WORK TO BE COMPLETED ▸ Every line below that holds the string "Static" should be copied.

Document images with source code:
────────────────────
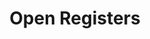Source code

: ---
title: Open Registers
client: UK Government
data: Public lists of Government data
application: Develop accurate and up-to-date services
---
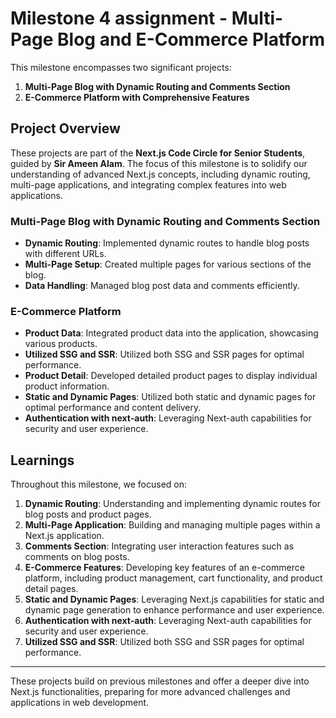 # Milestone 4 assignment  - Multi-Page Blog and E-Commerce Platform

This milestone encompasses two significant projects:

1. **Multi-Page Blog with Dynamic Routing and Comments Section**
2. **E-Commerce Platform with Comprehensive Features**

## Project Overview

These projects are part of the **Next.js Code Circle for Senior Students**, guided by **Sir Ameen Alam**. The focus of this milestone is to solidify our understanding of advanced Next.js concepts, including dynamic routing, multi-page applications, and integrating complex features into web applications.

### Multi-Page Blog with Dynamic Routing and Comments Section

- **Dynamic Routing**: Implemented dynamic routes to handle blog posts with different URLs.
- **Multi-Page Setup**: Created multiple pages for various sections of the blog.
- **Data Handling**: Managed blog post data and comments efficiently.

### E-Commerce Platform

- **Product Data**: Integrated product data into the application, showcasing various products.
- **Utilized SSG and SSR**: Utilized both SSG and SSR pages for optimal performance.
- **Product Detail**: Developed detailed product pages to display individual product information.
- **Static and Dynamic Pages**: Utilized both static and dynamic pages for optimal performance and content delivery.
- **Authentication with next-auth**: Leveraging Next-auth capabilities for security and user experience.

## Learnings

Throughout this milestone, we focused on:

1. **Dynamic Routing**: Understanding and implementing dynamic routes for blog posts and product pages.
2. **Multi-Page Application**: Building and managing multiple pages within a Next.js application.
3. **Comments Section**: Integrating user interaction features such as comments on blog posts.
4. **E-Commerce Features**: Developing key features of an e-commerce platform, including product management, cart functionality, and product detail pages.
6. **Static and Dynamic Pages**: Leveraging Next.js capabilities for static and dynamic page generation to enhance performance and user experience.
7. **Authentication with next-auth**: Leveraging Next-auth capabilities for security and user experience.
8. **Utilized SSG and SSR**: Utilized both SSG and SSR pages for optimal performance.

---

These projects build on previous milestones and offer a deeper dive into Next.js functionalities, preparing for more advanced challenges and applications in web development.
────────────────────
SOLUTION TO THIS EXERCISE ▸
- **Static and Dynamic Pages**: Utilized both static and dynamic pages for optimal performance and content delivery.
6. **Static and Dynamic Pages**: Leveraging Next.js capabilities for static and dynamic page generation to enhance performance and user experience.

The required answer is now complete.